"Wait. I will say what I want you to know. I like you—no! not in that way; not the way a woman should—the man she expects to marry. Perhaps if you had been—I am not sure—but I could not marry a drone. Oh! why don't you wake up! How can you go on from day to day with no thought but self-indulgence? You say you love me. Ask yourself: Is not that merely a form of self-indulgence? Oh, I know you would take care of me and defer to me and let me have my way in everything—you are that kind of a man—but to what end? That I might be the more pleasing to you. Is it your purpose to dawdle through life, taking only such pains as shall make things more pleasing to you?"

"Is that all, Margaret? Is it only because you fancy I'm a loafer?"

"But you are! You are! Oh! I don't know—I 'm not sure—"

"I 'm sure!" the exulting certainty in his voice startled her. "I 'm sure!" he repeated. "I may be a bit of an ass in some things but no woman would care as you care, what a man was or what he did unless she loved him. You love me, Margaret, thank God! Give me a chance. You 're only a girl, yet. Give me a year and if I go under, or you find I 'm wrong, I 'll thank you for the chance and never blame you. Will you?"

Her heart was pounding in suffocating throbs and she trembled like a leaf in the wind before the eager intensity of his gaze. A strong will held her in check, else she had given way then and there, but she faced him with a fine bravery. "Yes," she promised, "I will. Go away and make good."

"Make good! By Jove, that's what your father said. Make good—I 'll not forget it." His head bent low in an old-fashioned but becoming salute while her free hand rested unfelt for an instant upon the yellow hair, a gesture that was at once a blessing and a prayer.

CHAPTER III

BUCK MAKES FRIENDS

The town of Twin River straggled with indifferent impartiality along the banks of the Black Jack and Little Jill branches where they ran together to form the Jones' Luck River, two or three houses lying farther north along the main stream. The trail from Wayback, the nearest railway point, hugged the east bank of Jones' Luck, shaded throughout its course by the trees which lined the river, as they did all the streams in this part of the country: cottonwoods mostly, with an occasional ash or elm.

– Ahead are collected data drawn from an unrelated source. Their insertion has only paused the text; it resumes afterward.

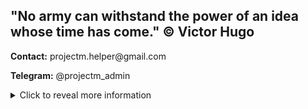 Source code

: <div>
  <h2>"No army can withstand the power of an idea whose time has come." © Victor Hugo</h2>
  <p><strong>Contact:</strong> projectm.helper@gmail.com</p>
  <p><strong>Telegram:</strong> @projectm_admin</p>

  <details>
    <summary>Click to reveal more information</summary>
    <p>This is a special section where I will add additional information later.</p>
  </details>
</div>
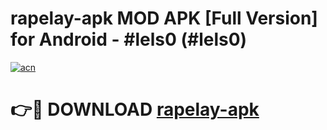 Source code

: # rapelay-apk MOD APK [Full Version] for Android - #lels0 (#lels0)

[![acn](https://github.com/user-attachments/assets/0f9c940e-d8b0-45ae-aac7-cd30a18b3e1c)](https://apps.libra.edu.pl/?title=rapelay-apk&ref=10FE)

# 👉🔴 DOWNLOAD [rapelay-apk](https://apps.libra.edu.pl/?title=rapelay-apk&ref=10FE) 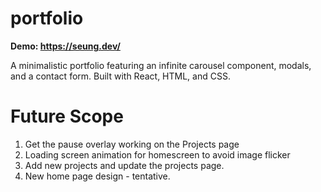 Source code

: # portfolio
**Demo: https://seung.dev/**

A minimalistic portfolio featuring an infinite carousel component, modals, and a contact form. Built with React, HTML, and CSS.

# Future Scope
1. Get the pause overlay working on the Projects page
2. Loading screen animation for homescreen to avoid image flicker
3. Add new projects and update the projects page.
4. New home page design - tentative.
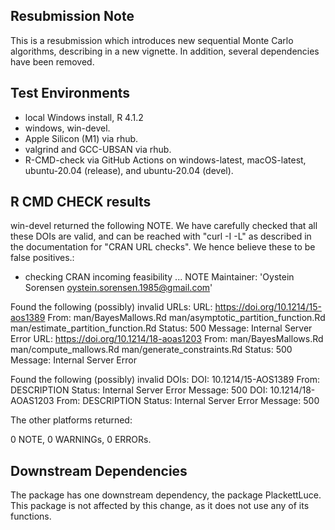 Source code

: ## Resubmission Note
This is a resubmission which introduces new sequential Monte Carlo algorithms, describing in a new vignette. In addition, several dependencies have been removed.

## Test Environments
* local Windows install, R 4.1.2
* windows, win-devel.
* Apple Silicon (M1) via rhub.
* valgrind and GCC-UBSAN via rhub.
* R-CMD-check via GitHub Actions on windows-latest, macOS-latest, ubuntu-20.04 (release), and ubuntu-20.04 (devel).

## R CMD CHECK results

win-devel returned the following NOTE. We have carefully checked that all these DOIs are valid, and can be reached with "curl -I -L" as described in the documentation for "CRAN URL checks". We hence believe these to be false positives.:

* checking CRAN incoming feasibility ... NOTE
Maintainer: 'Oystein Sorensen <oystein.sorensen.1985@gmail.com>'

Found the following (possibly) invalid URLs:
  URL: https://doi.org/10.1214/15-aos1389
    From: man/BayesMallows.Rd
          man/asymptotic_partition_function.Rd
          man/estimate_partition_function.Rd
    Status: 500
    Message: Internal Server Error
  URL: https://doi.org/10.1214/18-aoas1203
    From: man/BayesMallows.Rd
          man/compute_mallows.Rd
          man/generate_constraints.Rd
    Status: 500
    Message: Internal Server Error

Found the following (possibly) invalid DOIs:
  DOI: 10.1214/15-AOS1389
    From: DESCRIPTION
    Status: Internal Server Error
    Message: 500
  DOI: 10.1214/18-AOAS1203
    From: DESCRIPTION
    Status: Internal Server Error
    Message: 500
    

The other platforms returned:    

0 NOTE, 0 WARNINGs, 0 ERRORs.

## Downstream Dependencies
The package has one downstream dependency, the package PlackettLuce. This package is not affected by this change, as it does not use any of its functions.

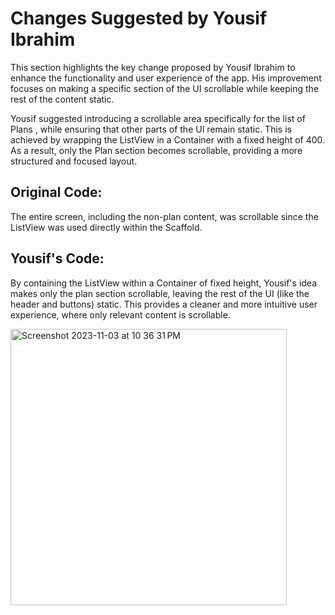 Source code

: # Changes Suggested by Yousif Ibrahim 

This section highlights the key change proposed by Yousif Ibrahim to enhance the functionality and user experience of the app. His improvement focuses on making a specific section of the UI scrollable while keeping the rest of the content static.

Yousif suggested introducing a scrollable area specifically for the list of Plans , while ensuring that other parts of the UI remain static. This is achieved by wrapping the ListView in a Container with a fixed height of 400. As a result, only the Plan  section becomes scrollable, providing a more structured and focused layout.

## Original Code: 
The entire screen, including the non-plan content, was scrollable since the ListView was used directly within the Scaffold.

## Yousif's Code: 
By containing the ListView within a Container of fixed height, Yousif's idea makes only the plan section scrollable, leaving the rest of the UI (like the header and buttons) static. This provides a cleaner and more intuitive user experience, where only relevant content is scrollable.

 
 <img width="442" alt="Screenshot 2023-11-03 at 10 36 31 PM" src="https://github.com/user-attachments/assets/3347e483-d90e-4a59-b5a9-63e77b565a3d">
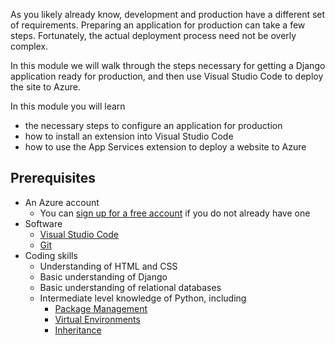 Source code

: As you likely already know, development and production have a different set of requirements. Preparing an application for production can take a few steps. Fortunately, the actual deployment process need not be overly complex.

In this module we will walk through the steps necessary for getting a Django application ready for production, and then use Visual Studio Code to deploy the site to Azure.

In this module you will learn

- the necessary steps to configure an application for production
- how to install an extension into Visual Studio Code
- how to use the App Services extension to deploy a website to Azure

## Prerequisites

- An Azure account
  - You can [sign up for a free account](https://azure.microsoft.com/en-us/free/) if you do not already have one
- Software
  - [Visual Studio Code](https://code.visualstudio.com)
  - [Git](https://git-scm.com/)
- Coding skills
  - Understanding of HTML and CSS
  - Basic understanding of Django
  - Basic understanding of relational databases
  - Intermediate level knowledge of Python, including
    - [Package Management](https://docs.python.org/3/installing/index.html)
    - [Virtual Environments](https://packaging.python.org/tutorials/installing-packages/#creating-virtual-environments)
    - [Inheritance](https://docs.python.org/3/tutorial/classes.html#inheritance)
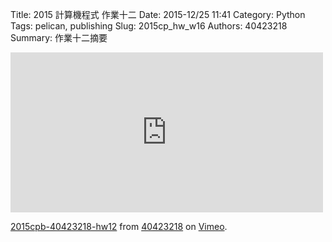 Title: 2015 計算機程式 作業十二
Date: 2015-12/25 11:41
Category: Python
Tags: pelican, publishing
Slug: 2015cp_hw_w16
Authors: 40423218
Summary: 作業十二摘要
<iframe src="https://player.vimeo.com/video/151136933" width="500" height="256" frameborder="0" webkitallowfullscreen mozallowfullscreen allowfullscreen></iframe> <p><a href="https://vimeo.com/151136933">2015cpb-40423218-hw12</a> from <a href="https://vimeo.com/user45523667">40423218</a> on <a href="https://vimeo.com">Vimeo</a>.</p> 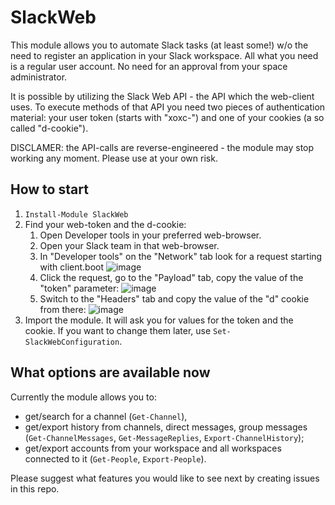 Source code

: # SlackWeb

This module allows you to automate Slack tasks (at least some!) w/o the need to register an application in your Slack workspace. All what you need is a regular user account. No need for an approval from your space administrator.

It is possible by utilizing the Slack Web API - the API which the web-client uses. To execute methods of that API you need two pieces of authentication material: your user token (starts with "xoxc-") and one of your cookies (a so called "d-cookie").

DISCLAMER: the API-calls are reverse-engineered - the module may stop working any moment. Please use at your own risk.

## How to start

1. `Install-Module SlackWeb`
1. Find your web-token and the d-cookie:
   1. Open Developer tools in your preferred web-browser.
   1. Open your Slack team in that web-browser.
   1. In "Developer tools" on the "Network" tab look for a request starting with client.boot
      ![image](https://user-images.githubusercontent.com/17012873/148698907-cdc251ef-b0b5-4081-873d-49bfccf7fa04.png)
   1. Click the request, go to the "Payload" tab, copy the value of the "token" parameter:
      ![image](https://user-images.githubusercontent.com/17012873/148699051-cd9839e5-cc4e-4e75-b323-a7fd201f8fb3.png)
   1. Switch to the "Headers" tab and copy the value of the "d" cookie from there:
      ![image](https://user-images.githubusercontent.com/17012873/148699188-0910932d-d2b4-490b-8e19-2d754a1b3eee.png)
1. Import the module. It will ask you for values for the token and the cookie. If you want to change them later, use `Set-SlackWebConfiguration`.

## What options are available now

Currently the module allows you to:
+ get/search for a channel (`Get-Channel`),
+ get/export history from channels, direct messages, group messages (`Get-ChannelMessages`, `Get-MessageReplies`, `Export-ChannelHistory`);
+ get/export accounts from your workspace and all workspaces connected to it (`Get-People`, `Export-People`).

Please suggest what features you would like to see next by creating issues in this repo.
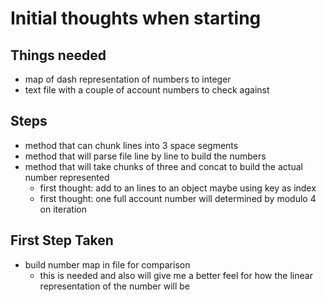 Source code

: # Initial thoughts when starting

## Things needed
- map of dash representation of numbers to integer
- text file with a couple of account numbers to check against
## Steps
- method that can chunk lines into 3 space segments
- method that will parse file line by line to build the numbers
- method that will take chunks of three and concat to build the actual number represented
  - first thought: add to an lines to an object maybe using key as index
  - first thought: one full account number will determined by modulo 4 on iteration

## First Step Taken
- build number map in file for comparison
  - this is needed and also will give me a better feel for how the linear representation of the number will be
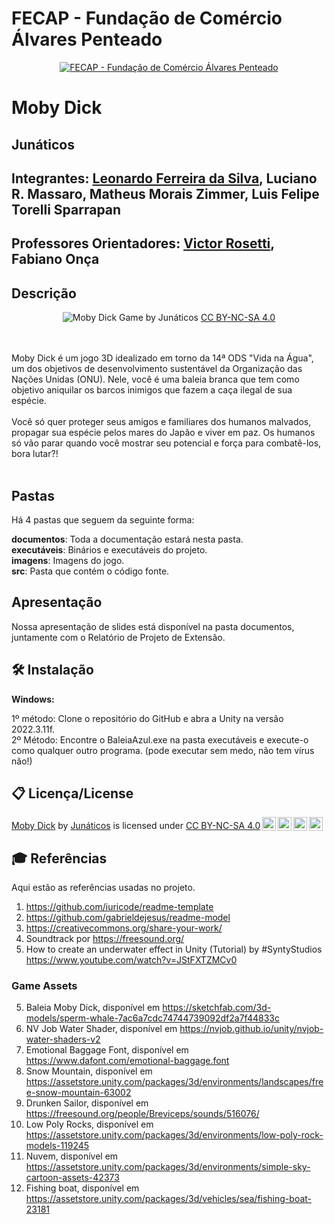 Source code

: # FECAP - Fundação de Comércio Álvares Penteado

<p align="center">
<a href= "https://www.fecap.br/"><img src="https://encrypted-tbn0.gstatic.com/images?q=tbn:ANd9GcRhZPrRa89Kma0ZZogxm0pi-tCn_TLKeHGVxywp-LXAFGR3B1DPouAJYHgKZGV0XTEf4AE&usqp=CAU" alt="FECAP - Fundação de Comércio Álvares Penteado" border="0"></a>
</p>

# Moby Dick

## Junáticos

## Integrantes: <a href="https://www.linkedin.com/in/leoonaardoferreira/">Leonardo Ferreira da Silva</a>, Luciano R. Massaro, Matheus Morais Zimmer, Luis Felipe Torelli Sparrapan

## Professores Orientadores: <a href="https://www.linkedin.com/in/victorbarq/">Victor Rosetti</a>, Fabiano Onça

## Descrição

<p align="center">
<img src="https://i.imgur.com/7EuHxiB.jpg" alt="Moby Dick" border="0">
  Game by Junáticos <a rel="license" href="https://creativecommons.org/licenses/by-nc-sa/4.0/?ref=chooser-v1">CC BY-NC-SA 4.0</a>
</p>


<br><br>
Moby Dick é um jogo 3D idealizado em torno da 14ª ODS "Vida na Água", um dos objetivos de desenvolvimento sustentável da Organização das Nações Unidas (ONU). Nele, você é uma baleia branca que tem como objetivo aniquilar os barcos inimigos que fazem a caça ilegal de sua espécie.
<br><br>
Você só quer proteger seus amigos e familiares dos humanos malvados, propagar sua espécie pelos mares do Japão e viver em paz. Os humanos só vão parar quando você mostrar seu potencial e força para combatê-los, bora lutar?!
<br><br>

## Pastas

Há 4 pastas que seguem da seguinte forma:

<b>documentos</b>: Toda a documentação estará nesta pasta.<br>
<b>executáveis</b>: Binários e executáveis do projeto.<br>
<b>imagens</b>: Imagens do jogo.<br>
<b>src</b>: Pasta que contém o código fonte.

## Apresentação

Nossa apresentação de slides está disponível na pasta documentos, juntamente com o Relatório de Projeto de Extensão.

## 🛠 Instalação

<b>Windows:</b>

1º método: Clone o repositório do GitHub e abra a Unity na versão 2022.3.11f.
<br>
2º Método: Encontre o BaleiaAzul.exe na pasta executáveis e execute-o como qualquer outro programa. (pode executar sem medo, não tem vírus não!)


## 📋 Licença/License

<p xmlns:cc="http://creativecommons.org/ns#" xmlns:dct="http://purl.org/dc/terms/"><a property="dct:title" rel="cc:attributionURL" href="https://github.com/2023-2-MCC1/Projeto1">Moby Dick</a> by <a rel="cc:attributionURL dct:creator" property="cc:attributionName" href="https://github.com/2023-2-MCC1">Junáticos</a> is licensed under <a href="http://creativecommons.org/licenses/by-nc-sa/4.0/?ref=chooser-v1" target="_blank" rel="license noopener noreferrer" style="display:inline-block;">CC BY-NC-SA 4.0<img style="height:22px!important;margin-left:3px;vertical-align:text-bottom;" src="https://mirrors.creativecommons.org/presskit/icons/cc.svg?ref=chooser-v1"><img style="height:22px!important;margin-left:3px;vertical-align:text-bottom;" src="https://mirrors.creativecommons.org/presskit/icons/by.svg?ref=chooser-v1"><img style="height:22px!important;margin-left:3px;vertical-align:text-bottom;" src="https://mirrors.creativecommons.org/presskit/icons/nc.svg?ref=chooser-v1"><img style="height:22px!important;margin-left:3px;vertical-align:text-bottom;" src="https://mirrors.creativecommons.org/presskit/icons/sa.svg?ref=chooser-v1"></a></p>

## 🎓 Referências

Aqui estão as referências usadas no projeto.

1. <https://github.com/iuricode/readme-template>
3. <https://github.com/gabrieldejesus/readme-model>
4. <https://creativecommons.org/share-your-work/>
6. Soundtrack por <https://freesound.org/>
7. How to create an underwater effect in Unity (Tutorial) by #SyntyStudios <https://www.youtube.com/watch?v=JStFXTZMCv0>
   
### Game Assets
5. Baleia Moby Dick, disponível em <https://sketchfab.com/3d-models/sperm-whale-7ac6a7cdc74744739092df2a7f44833c>
6. NV Job Water Shader, disponível em <https://nvjob.github.io/unity/nvjob-water-shaders-v2>
7. Emotional Baggage Font, disponível em <https://www.dafont.com/emotional-baggage.font>
8. Snow Mountain, disponível em <https://assetstore.unity.com/packages/3d/environments/landscapes/free-snow-mountain-63002>
9. Drunken Sailor, disponível em <https://freesound.org/people/Breviceps/sounds/516076/>
10. Low Poly Rocks, disponível em <https://assetstore.unity.com/packages/3d/environments/low-poly-rock-models-119245>
11. Nuvem, disponível em <https://assetstore.unity.com/packages/3d/environments/simple-sky-cartoon-assets-42373>
12. Fishing boat, disponível em <https://assetstore.unity.com/packages/3d/vehicles/sea/fishing-boat-23181>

Looking to the east, the rolling ground sloped upward toward a chain of hills; to the west, beyond the river, the country lay level to the horizon. On both sides of the trail the underbrush grew thick; spring made of it a perfect paradise of blossoms.

Boomerang, pet hobo of Twin River and the only one who ever dared to come back, left Little Nell's with his characteristic hurried shuffle and approached the wooden bridge where the Wayback trail crossed the Jill, and continued south to Big Moose. Boomerang was errand boy just now, useful man about the hotel or one of the saloons when necessity drove, at other times just plain bum. He was suspected of having been a soldier. A sharp "'tention" would startle him into a second's upright stiffness which after a furtive look around would relax into his customary shambling lack of backbone. He had one other amusing peculiarity: let a gun be discharged in his vicinity and there was trouble right away, trouble the gunner was not looking for; Boomerang would fly into such a fury of fighting rage, it was a town wonder that some indignant citizen had not sent him long ago where he never could come back.